Activity:
Check each line of the records for "linewidth"; collect those that have it.

-------- Exercise inputs

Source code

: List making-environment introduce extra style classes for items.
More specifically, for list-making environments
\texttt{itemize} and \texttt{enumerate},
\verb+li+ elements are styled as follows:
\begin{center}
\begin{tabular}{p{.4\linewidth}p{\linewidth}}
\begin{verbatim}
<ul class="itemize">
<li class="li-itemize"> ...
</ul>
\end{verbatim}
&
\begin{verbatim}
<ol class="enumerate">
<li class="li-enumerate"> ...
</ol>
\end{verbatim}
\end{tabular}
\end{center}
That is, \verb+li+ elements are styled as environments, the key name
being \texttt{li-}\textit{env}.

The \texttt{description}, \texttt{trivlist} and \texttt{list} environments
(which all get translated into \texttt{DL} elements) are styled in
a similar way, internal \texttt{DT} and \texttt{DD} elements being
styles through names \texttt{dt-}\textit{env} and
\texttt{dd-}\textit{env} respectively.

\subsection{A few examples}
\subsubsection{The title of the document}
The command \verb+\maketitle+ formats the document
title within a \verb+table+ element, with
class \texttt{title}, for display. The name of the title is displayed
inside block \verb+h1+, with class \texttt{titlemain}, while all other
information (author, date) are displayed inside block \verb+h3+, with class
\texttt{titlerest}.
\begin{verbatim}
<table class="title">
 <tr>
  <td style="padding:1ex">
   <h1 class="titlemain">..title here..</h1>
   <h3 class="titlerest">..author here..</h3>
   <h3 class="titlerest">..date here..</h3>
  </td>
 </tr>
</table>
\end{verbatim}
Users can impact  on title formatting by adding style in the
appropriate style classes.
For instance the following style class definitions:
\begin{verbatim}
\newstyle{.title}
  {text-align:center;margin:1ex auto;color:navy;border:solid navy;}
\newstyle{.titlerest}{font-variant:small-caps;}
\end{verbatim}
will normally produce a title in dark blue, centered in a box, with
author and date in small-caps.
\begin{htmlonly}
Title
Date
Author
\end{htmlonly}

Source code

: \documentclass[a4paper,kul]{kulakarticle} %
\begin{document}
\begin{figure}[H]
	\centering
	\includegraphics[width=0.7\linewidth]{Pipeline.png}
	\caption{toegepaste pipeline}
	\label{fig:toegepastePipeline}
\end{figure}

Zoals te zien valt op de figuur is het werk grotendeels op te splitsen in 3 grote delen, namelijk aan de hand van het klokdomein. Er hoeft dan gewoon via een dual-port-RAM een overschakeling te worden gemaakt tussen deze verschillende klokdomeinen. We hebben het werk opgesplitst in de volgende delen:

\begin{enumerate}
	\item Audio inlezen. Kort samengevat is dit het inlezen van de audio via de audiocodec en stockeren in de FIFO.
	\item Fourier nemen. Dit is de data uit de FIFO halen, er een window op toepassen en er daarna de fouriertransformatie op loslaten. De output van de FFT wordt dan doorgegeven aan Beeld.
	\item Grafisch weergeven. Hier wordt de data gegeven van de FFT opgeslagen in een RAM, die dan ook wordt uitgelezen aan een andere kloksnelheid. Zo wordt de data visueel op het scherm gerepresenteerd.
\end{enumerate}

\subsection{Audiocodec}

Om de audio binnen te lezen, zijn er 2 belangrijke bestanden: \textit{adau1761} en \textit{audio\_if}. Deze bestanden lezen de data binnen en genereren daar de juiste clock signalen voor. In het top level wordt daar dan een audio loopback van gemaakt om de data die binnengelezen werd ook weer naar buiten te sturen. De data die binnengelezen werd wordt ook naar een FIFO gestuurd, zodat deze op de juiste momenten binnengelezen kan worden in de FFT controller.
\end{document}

----------------

Exercise response:
\begin{tabular}{p{.4\linewidth}p{\linewidth}}
	\includegraphics[width=0.7\linewidth]{Pipeline.png}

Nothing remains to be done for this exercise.